Simon Willison’s Weblog

Subscribe

Run a prompt to generate and execute jq programs using llm-jq

27th October 2024

llm-jq is a brand new plugin for LLM which lets you pipe JSON directly into the llm jq command along with a human-language description of how you’d like to manipulate that JSON and have a jq program generated and executed for you on the fly.

Thomas Ptacek on Twitter:

The JQ CLI should just BE a ChatGPT client, so there’s no pretense of actually understanding this syntax. Cut out the middleman, just look up what I’m trying to do, for me.

I couldn’t resist writing a plugin. Here’s an example of llm-jq in action:

llm install llm-jq
curl -s https://api.github.com/repos/simonw/datasette/issues | \
  llm jq 'count by user login, top 3'

This outputs the following:

[
  {
    "login": "simonw",
    "count": 11
  },
  {
    "login": "king7532",
    "count": 5
  },
  {
    "login": "dependabot[bot]",
    "count": 2
  }
]
group_by(.user.login) | map({login: .[0].user.login, count: length}) | sort_by(-.count) | .[0:3]

The JSON result is sent to standard output, the jq program it generated and executed is sent to standard error.

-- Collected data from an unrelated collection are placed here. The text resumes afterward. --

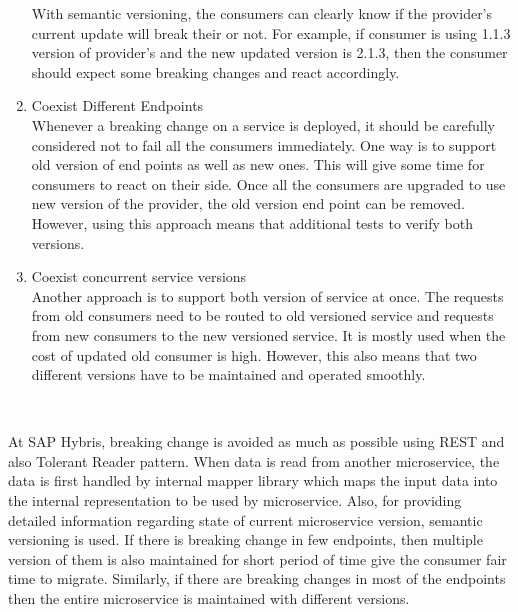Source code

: \begin{enumerate}
With semantic versioning, the consumers can clearly know if the provider's current update will break their  or not. For example, if consumer is using 1.1.3 version of provider's  and the new updated version is 2.1.3, then the consumer should expect some breaking changes and react accordingly.
\item Coexist Different Endpoints \\ Whenever a breaking change on a service is deployed, it should be carefully considered not to fail all the consumers immediately. One way is to support old version of end points as well as new ones. This will give some time for consumers to react on their side. Once all the consumers are upgraded to use new version of the provider, the old version end point can be removed. However, using this approach means that additional tests to verify both versions.
\item Coexist concurrent service versions \\ Another approach is to support both version of service at once. The requests from old consumers need to be routed to old versioned service and requests from new consumers to the new versioned service. It is mostly used when the cost of updated old consumer is high. However, this also means that two different versions have to be maintained and operated smoothly.
\end{enumerate}
\\
\begin{shaded}
At SAP Hybris, breaking change is avoided as much as possible using \acrshort{REST} and also Tolerant Reader pattern. When data is read from another microservice, the data is first handled by internal mapper library which maps the input data into the internal representation to be used by microservice. Also, for providing detailed information regarding state of current microservice version, semantic versioning is used. If there is breaking change in few endpoints, then multiple version of them is also maintained for short period of time give the consumer fair time to migrate. Similarly, if there are breaking changes in most of the endpoints then the entire microservice is maintained with different versions.
\end{shaded}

Add the -s/--silent option to tell it not to output the program, or the -v/--verbose option for verbose output that shows the prompt it sent to the LLM as well.

Under the hood it passes the first 1024 bytes of the JSON piped to it plus the program description “count by user login, top 3” to the default LLM model (usually gpt-4o-mini unless you set another with e.g. llm models default claude-3.5-sonnet) and system prompt. It then runs jq in a subprocess and pipes in the full JSON that was passed to it.

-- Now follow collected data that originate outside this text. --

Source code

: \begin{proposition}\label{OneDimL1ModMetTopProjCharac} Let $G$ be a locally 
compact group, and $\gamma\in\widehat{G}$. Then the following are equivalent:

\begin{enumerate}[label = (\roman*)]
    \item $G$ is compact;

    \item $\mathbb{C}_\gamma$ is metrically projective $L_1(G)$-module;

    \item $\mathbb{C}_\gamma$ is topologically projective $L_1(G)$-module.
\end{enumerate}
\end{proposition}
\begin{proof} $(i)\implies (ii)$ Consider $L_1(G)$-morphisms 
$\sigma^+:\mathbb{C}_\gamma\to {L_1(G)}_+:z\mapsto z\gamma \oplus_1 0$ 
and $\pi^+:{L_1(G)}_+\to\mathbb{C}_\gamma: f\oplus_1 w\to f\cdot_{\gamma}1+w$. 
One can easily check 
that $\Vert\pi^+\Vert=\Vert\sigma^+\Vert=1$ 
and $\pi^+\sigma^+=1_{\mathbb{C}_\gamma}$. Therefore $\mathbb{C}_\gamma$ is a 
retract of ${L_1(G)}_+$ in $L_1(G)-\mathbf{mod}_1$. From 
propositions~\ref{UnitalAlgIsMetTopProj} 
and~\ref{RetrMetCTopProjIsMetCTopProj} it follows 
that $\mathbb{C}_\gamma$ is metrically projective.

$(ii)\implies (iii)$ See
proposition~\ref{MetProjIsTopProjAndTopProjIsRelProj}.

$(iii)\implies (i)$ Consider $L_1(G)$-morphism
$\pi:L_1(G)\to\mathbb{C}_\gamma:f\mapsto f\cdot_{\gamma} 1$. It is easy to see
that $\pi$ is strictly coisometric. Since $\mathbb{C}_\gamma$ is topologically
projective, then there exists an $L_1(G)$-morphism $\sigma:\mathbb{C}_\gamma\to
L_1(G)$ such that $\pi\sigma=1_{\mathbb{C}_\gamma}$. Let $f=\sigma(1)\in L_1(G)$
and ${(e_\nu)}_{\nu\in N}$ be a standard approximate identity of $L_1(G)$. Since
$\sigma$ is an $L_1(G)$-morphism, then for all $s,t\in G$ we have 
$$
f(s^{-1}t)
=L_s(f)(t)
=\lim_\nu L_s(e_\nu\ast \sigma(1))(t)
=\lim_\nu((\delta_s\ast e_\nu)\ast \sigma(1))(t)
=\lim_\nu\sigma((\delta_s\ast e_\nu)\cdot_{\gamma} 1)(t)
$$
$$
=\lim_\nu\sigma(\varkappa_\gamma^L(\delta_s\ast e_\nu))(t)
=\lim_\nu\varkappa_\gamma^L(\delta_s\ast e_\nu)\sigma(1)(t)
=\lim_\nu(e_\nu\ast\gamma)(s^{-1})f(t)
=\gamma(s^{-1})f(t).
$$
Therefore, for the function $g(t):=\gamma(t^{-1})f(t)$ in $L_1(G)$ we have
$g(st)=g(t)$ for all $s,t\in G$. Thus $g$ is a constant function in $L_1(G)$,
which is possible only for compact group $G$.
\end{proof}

Here’s the system prompt it uses, adapted from my llm-cmd plugin:

Based on the example JSON snippet and the desired query, write a jq program

Return only the jq program to be executed as a raw string, no string delimiters wrapping it, no yapping, no markdown, no fenced code blocks, what you return will be passed to subprocess.check_output('jq', [...]) directly. For example, if the user asks: extract the name of the first person You return only: .people[0].name

I used Claude to figure out how to pipe content from the parent process to the child and detect and return the correct exit code.

Example terminal screenshot of llm jq with the verbose option.